INFORMATION SHOWN START
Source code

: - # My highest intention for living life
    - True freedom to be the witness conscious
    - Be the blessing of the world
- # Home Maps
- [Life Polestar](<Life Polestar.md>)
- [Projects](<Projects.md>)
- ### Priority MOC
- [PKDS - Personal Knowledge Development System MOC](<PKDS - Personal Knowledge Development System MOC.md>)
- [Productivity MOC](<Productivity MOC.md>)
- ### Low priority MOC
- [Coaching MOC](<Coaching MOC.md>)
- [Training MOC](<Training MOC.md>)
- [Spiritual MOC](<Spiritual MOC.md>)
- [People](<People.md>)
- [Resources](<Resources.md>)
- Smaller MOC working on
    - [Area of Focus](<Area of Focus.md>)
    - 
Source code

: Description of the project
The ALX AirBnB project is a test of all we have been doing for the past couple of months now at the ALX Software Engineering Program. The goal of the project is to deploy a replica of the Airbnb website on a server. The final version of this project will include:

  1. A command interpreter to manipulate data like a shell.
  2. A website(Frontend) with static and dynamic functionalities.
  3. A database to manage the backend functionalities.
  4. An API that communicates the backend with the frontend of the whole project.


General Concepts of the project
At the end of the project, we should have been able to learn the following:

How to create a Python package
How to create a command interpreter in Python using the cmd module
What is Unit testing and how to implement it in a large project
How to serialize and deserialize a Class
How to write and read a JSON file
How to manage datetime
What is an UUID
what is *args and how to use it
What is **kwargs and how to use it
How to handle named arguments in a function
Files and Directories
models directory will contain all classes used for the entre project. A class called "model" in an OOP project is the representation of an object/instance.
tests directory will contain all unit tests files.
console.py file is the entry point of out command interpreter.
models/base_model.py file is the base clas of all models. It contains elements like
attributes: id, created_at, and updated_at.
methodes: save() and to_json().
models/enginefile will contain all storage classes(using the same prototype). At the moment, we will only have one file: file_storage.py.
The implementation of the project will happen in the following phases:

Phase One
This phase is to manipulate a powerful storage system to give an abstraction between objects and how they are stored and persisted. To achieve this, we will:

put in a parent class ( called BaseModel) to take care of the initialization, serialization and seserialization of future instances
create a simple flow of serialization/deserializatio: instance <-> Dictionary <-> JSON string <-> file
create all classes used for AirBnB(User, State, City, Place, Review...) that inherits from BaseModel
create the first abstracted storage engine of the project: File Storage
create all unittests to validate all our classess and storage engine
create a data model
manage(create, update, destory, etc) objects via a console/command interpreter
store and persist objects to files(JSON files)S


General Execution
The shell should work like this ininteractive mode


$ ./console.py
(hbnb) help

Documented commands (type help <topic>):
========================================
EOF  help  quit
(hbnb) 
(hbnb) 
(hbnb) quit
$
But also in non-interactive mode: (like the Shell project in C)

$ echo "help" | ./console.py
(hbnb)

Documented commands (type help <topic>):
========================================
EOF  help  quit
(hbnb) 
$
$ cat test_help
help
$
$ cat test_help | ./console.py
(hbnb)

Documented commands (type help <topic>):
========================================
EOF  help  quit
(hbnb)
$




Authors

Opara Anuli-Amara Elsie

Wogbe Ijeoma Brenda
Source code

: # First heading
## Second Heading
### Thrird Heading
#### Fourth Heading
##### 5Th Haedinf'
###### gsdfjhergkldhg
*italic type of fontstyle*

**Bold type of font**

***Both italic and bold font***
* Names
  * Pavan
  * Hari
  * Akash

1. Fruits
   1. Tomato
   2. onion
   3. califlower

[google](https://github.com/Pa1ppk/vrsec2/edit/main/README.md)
INFORMATION SHOWN END
■ **DIRECTIONS**: The lines wanted are those from the one with "store and persist" through the last line of the records, repeated exactly and with both ends included.

■ **YOUR SOLUTION**:
store and persist objects to files(JSON files)S


General Execution
The shell should work like this ininteractive mode


$ ./console.py
(hbnb) help

Documented commands (type help <topic>):
========================================
EOF  help  quit
(hbnb) 
(hbnb) 
(hbnb) quit
$
But also in non-interactive mode: (like the Shell project in C)

$ echo "help" | ./console.py
(hbnb)

Documented commands (type help <topic>):
========================================
EOF  help  quit
(hbnb) 
$
$ cat test_help
help
$
$ cat test_help | ./console.py
(hbnb)

Documented commands (type help <topic>):
========================================
EOF  help  quit
(hbnb)
$




Authors

Opara Anuli-Amara Elsie

Wogbe Ijeoma Brenda
Source code

: # First heading
## Second Heading
### Thrird Heading
#### Fourth Heading
##### 5Th Haedinf'
###### gsdfjhergkldhg
*italic type of fontstyle*

**Bold type of font**

***Both italic and bold font***
* Names
  * Pavan
  * Hari
  * Akash

1. Fruits
   1. Tomato
   2. onion
   3. califlower

[google](https://github.com/Pa1ppk/vrsec2/edit/main/README.md)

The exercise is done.